Plusieurs grandes manifestations se sont tenues dans la capitale hongroise pour dénoncer ces amendements, qui sont par ailleurs proscrits par la charte européenne des droits fondamentaux, interdisant toute discrimination basée sur l’orientation sexuelle.
En matière de non-respect de l’État de droit, ce sont également les atteintes de plus en plus fortes à la liberté de la presse hongroise qui sont pointées du doigt par l’UE. Un rapport du Parlement européen mené en 2018 sur les atteintes de la Hongrie à l’État de droit met en évidence une concentration croissante de la presse et des médias dans la sphère d’influence du gouvernement.
Les chaînes publiques télévisées sont aux ordres du gouvernement hongrois et ce dernier est très présent dans l’actionnariat des médias en général. Pour ce qui est de la presse, le rapport a relevé 18 titres de presse régionale étant désormais la propriété de personnalités proches de Viktor Orban.

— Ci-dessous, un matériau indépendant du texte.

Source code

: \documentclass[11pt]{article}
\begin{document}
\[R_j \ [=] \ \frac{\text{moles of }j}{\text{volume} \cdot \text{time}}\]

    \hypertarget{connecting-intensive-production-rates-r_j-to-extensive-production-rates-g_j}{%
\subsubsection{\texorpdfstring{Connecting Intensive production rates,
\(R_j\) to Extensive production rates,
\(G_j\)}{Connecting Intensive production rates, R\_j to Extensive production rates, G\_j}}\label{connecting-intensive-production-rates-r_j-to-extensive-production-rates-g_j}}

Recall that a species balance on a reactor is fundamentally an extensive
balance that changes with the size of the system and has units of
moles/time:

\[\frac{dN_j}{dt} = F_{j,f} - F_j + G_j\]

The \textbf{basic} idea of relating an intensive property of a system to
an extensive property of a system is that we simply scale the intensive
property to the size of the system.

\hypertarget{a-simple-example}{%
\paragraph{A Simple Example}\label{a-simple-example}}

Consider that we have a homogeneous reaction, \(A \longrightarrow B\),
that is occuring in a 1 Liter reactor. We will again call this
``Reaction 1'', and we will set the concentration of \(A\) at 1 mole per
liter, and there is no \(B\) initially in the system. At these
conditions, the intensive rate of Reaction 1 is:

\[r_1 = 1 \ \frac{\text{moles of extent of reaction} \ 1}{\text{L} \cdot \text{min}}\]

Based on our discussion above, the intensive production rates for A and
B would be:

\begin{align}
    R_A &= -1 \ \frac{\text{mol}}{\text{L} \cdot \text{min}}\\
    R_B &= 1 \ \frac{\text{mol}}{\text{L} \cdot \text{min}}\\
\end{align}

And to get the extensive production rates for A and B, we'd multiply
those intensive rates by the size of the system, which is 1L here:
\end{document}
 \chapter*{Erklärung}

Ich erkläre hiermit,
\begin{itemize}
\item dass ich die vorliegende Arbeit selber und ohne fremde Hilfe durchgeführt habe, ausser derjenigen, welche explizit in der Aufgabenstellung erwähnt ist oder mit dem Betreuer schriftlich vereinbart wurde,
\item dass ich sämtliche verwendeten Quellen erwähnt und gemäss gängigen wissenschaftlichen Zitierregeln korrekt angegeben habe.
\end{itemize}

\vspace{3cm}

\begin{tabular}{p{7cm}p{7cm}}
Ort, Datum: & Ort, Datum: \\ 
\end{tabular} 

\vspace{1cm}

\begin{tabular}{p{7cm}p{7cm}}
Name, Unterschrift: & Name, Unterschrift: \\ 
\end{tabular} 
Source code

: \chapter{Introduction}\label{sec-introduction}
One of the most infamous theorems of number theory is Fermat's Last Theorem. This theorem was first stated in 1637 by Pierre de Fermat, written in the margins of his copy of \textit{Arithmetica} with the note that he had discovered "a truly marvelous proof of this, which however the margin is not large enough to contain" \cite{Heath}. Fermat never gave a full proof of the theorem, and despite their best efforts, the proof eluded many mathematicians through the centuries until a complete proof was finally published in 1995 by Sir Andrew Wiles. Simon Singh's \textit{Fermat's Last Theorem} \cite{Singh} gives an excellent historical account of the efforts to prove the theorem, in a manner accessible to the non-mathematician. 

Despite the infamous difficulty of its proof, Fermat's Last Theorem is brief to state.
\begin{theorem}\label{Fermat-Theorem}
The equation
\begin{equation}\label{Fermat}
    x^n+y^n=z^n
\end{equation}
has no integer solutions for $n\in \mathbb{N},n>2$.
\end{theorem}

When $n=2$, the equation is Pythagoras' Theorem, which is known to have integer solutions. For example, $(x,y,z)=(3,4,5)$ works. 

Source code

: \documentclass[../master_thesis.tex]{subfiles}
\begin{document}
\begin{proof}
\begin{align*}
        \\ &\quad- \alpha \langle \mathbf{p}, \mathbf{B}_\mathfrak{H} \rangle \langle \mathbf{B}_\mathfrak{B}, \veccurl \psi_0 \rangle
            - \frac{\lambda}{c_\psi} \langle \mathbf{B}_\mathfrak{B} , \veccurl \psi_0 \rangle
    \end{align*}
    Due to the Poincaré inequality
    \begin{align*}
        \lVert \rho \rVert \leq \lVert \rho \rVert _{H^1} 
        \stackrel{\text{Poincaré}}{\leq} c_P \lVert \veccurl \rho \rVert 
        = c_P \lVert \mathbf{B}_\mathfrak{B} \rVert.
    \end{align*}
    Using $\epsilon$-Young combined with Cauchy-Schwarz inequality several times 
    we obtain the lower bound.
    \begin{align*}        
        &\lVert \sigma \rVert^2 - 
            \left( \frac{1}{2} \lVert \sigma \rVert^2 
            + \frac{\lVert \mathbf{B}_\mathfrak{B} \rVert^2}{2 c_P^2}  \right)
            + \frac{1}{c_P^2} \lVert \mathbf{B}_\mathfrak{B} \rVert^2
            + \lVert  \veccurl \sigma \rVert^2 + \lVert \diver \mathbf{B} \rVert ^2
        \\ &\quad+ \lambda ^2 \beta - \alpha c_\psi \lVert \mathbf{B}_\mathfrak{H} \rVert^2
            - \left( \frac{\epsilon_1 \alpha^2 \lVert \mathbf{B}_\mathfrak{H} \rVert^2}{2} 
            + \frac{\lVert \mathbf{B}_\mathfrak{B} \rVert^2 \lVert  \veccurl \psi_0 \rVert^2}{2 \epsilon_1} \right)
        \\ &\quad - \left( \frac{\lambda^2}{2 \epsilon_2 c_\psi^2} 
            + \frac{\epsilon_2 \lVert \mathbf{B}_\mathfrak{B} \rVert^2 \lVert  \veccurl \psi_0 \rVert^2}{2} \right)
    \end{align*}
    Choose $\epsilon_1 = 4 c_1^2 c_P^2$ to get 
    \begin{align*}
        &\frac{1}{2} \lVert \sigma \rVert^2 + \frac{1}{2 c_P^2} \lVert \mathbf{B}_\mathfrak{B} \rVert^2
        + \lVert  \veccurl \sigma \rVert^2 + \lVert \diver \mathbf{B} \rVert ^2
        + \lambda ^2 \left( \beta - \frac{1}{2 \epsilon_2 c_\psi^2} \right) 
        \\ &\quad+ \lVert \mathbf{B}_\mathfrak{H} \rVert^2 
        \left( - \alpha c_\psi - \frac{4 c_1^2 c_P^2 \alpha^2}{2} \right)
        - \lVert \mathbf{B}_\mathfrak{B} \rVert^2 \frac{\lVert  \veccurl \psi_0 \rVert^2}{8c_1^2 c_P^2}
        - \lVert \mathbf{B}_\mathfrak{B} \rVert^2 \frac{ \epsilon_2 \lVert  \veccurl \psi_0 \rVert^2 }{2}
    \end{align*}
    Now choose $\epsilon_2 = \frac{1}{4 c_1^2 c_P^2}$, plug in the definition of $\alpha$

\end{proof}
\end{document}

Cette stratégie de contrôle de la sphère médiatique et d’évincement des médias indépendants est on ne peut plus d’actualité. En effet, mardi 13 mai, un projet de loi visant les organisations – principalement ONG et médias indépendants – « violant ou critiquant » les valeurs inscrites dans la Constitution hongroise a été déposé. Celles ne les respectant pas seront mises sur une liste noire et leurs fonds seront placés sous surveillance.
La stratégie de Viktor Orban depuis son retour à la tête du gouvernement est ainsi de mettre au pas tout ce qui est perçu comme un contre-pouvoir ou tout rival potentiel, son régime se rapprochant ainsi de plus en plus de celui de Vladimir Poutine comme a pu le commenter le député hongrois indépendant Akos Hadhazy sur les réseaux sociaux.

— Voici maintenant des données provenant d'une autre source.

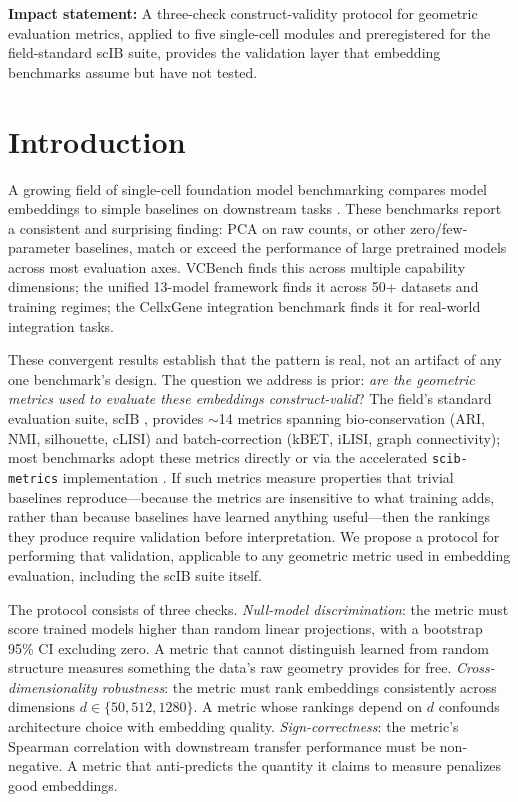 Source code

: \documentclass[10pt,letterpaper]{article}
\begin{document}
\noindent\textbf{Impact statement:} A three-check construct-validity protocol for geometric evaluation metrics, applied to five single-cell modules and preregistered for the field-standard scIB suite, provides the validation layer that embedding benchmarks assume but have not tested.


\section{Introduction}

A growing field of single-cell foundation model benchmarking compares model embeddings to simple baselines on downstream tasks \citep{luecken2022scib, wu2025scfm, vcbench2026, unifiedscfm2026, cellxgeneintegration2026}. These benchmarks report a consistent and surprising finding: PCA on raw counts, or other zero/few-parameter baselines, match or exceed the performance of large pretrained models across most evaluation axes. VCBench \citep{vcbench2026} finds this across multiple capability dimensions; the unified 13-model framework \citep{unifiedscfm2026} finds it across 50+ datasets and training regimes; the CellxGene integration benchmark \citep{cellxgeneintegration2026} finds it for real-world integration tasks.

These convergent results establish that the pattern is real, not an artifact of any one benchmark's design. The question we address is prior: \emph{are the geometric metrics used to evaluate these embeddings construct-valid}? The field's standard evaluation suite, scIB \citep{luecken2022scib}, provides $\sim$14 metrics spanning bio-conservation (ARI, NMI, silhouette, cLISI) and batch-correction (kBET, iLISI, graph connectivity); most benchmarks adopt these metrics directly or via the accelerated \texttt{scib-metrics} implementation \citep{scibmetrics2023}. If such metrics measure properties that trivial baselines reproduce---because the metrics are insensitive to what training adds, rather than because baselines have learned anything useful---then the rankings they produce require validation before interpretation. We propose a protocol for performing that validation, applicable to any geometric metric used in embedding evaluation, including the scIB suite itself.

The protocol consists of three checks. \emph{Null-model discrimination}: the metric must score trained models higher than random linear projections, with a bootstrap 95\% CI excluding zero. A metric that cannot distinguish learned from random structure measures something the data's raw geometry provides for free. \emph{Cross-dimensionality robustness}: the metric must rank embeddings consistently across dimensions $d \in \{50, 512, 1280\}$. A metric whose rankings depend on $d$ confounds architecture choice with embedding quality. \emph{Sign-correctness}: the metric's Spearman correlation with downstream transfer performance must be non-negative. A metric that anti-predicts the quantity it claims to measure penalizes good embeddings.
\end{document}
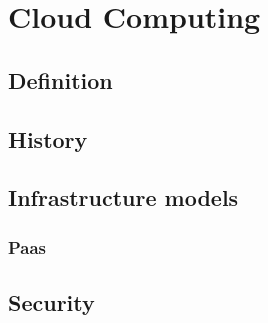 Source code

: \chapter{Cloud Computing}
\section{Definition}
\section{History}
\section{Infrastructure models}
\subsection{Paas}
\section{Security}



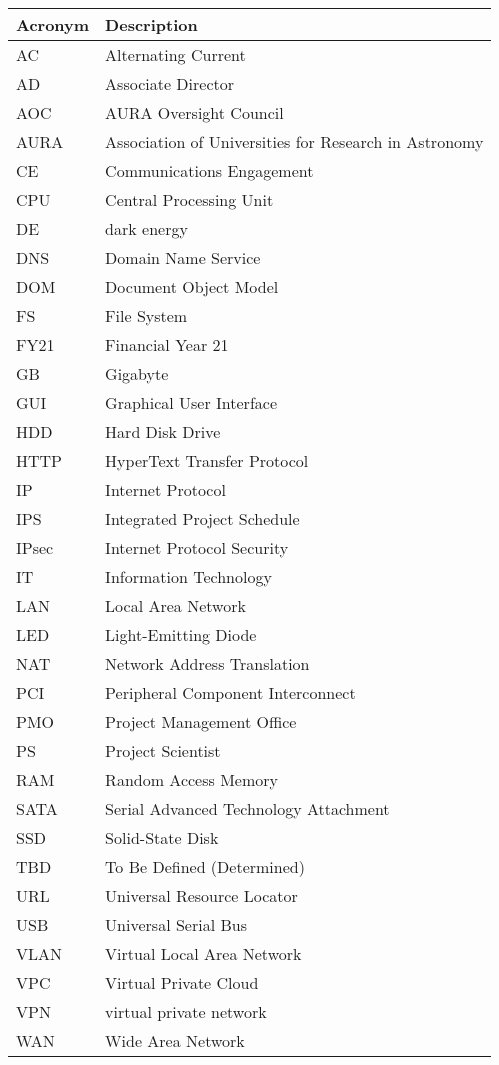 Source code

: \addtocounter{table}{-1}
\begin{longtable}{p{}p{}}\hline
\textbf{Acronym} & \textbf{Description}  \\\hline

AC & Alternating Current \\\hline
AD & Associate Director \\\hline
AOC &  AURA Oversight Council \\\hline
AURA & Association of Universities for Research in Astronomy \\\hline
CE & Communications Engagement \\\hline
CPU & Central Processing Unit \\\hline
DE & dark energy \\\hline
DNS & Domain Name Service \\\hline
DOM & Document Object Model \\\hline
FS & File System \\\hline
FY21 & Financial Year 21 \\\hline
GB & Gigabyte \\\hline
GUI & Graphical User Interface \\\hline
HDD &  Hard Disk Drive \\\hline
HTTP & HyperText Transfer Protocol \\\hline
IP & Internet Protocol \\\hline
IPS & Integrated Project Schedule \\\hline
IPsec & Internet Protocol Security \\\hline
IT & Information Technology \\\hline
LAN & Local Area Network \\\hline
LED & Light-Emitting Diode \\\hline
NAT & Network Address Translation \\\hline
PCI & Peripheral Component Interconnect \\\hline
PMO & Project Management Office \\\hline
PS & Project Scientist \\\hline
RAM & Random Access Memory \\\hline
SATA & Serial Advanced Technology Attachment \\\hline
SSD & Solid-State Disk \\\hline
TBD & To Be Defined (Determined) \\\hline
URL & Universal Resource Locator \\\hline
USB & Universal Serial Bus \\\hline
VLAN &  Virtual Local Area Network \\\hline
VPC &  Virtual Private Cloud \\\hline
VPN & virtual private network \\\hline
WAN & Wide Area Network \\\hline
\end{longtable}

Le développement des relations hongroises vers l’Est
Au niveau international, Viktor Orban mène également une politique singulière, posant un véritable problème de cohésion à l’intérieur de l’Union Européenne. Déjà, on peut dire qu’il existe des divergences de fond au sein de l’Union qui ne tiennent pas qu’à la Hongrie, mais plutôt à plusieurs pays de l’est de l’Europe. Ces derniers jugent que l’UE est trop libérale, trop interventionniste et prônent une plus grande souveraineté nationale.
Pour autant, avec la guerre en Ukraine, le choix de Viktor Orban de soutenir la Russie l’isole parmi les vingt-sept. En effet, comme évoqué en introduction, il est le seul dirigeant de l’Union Européenne à avoir rencontré Vladimir Poutine en 2023 et à ne pas le tenir responsable du conflit.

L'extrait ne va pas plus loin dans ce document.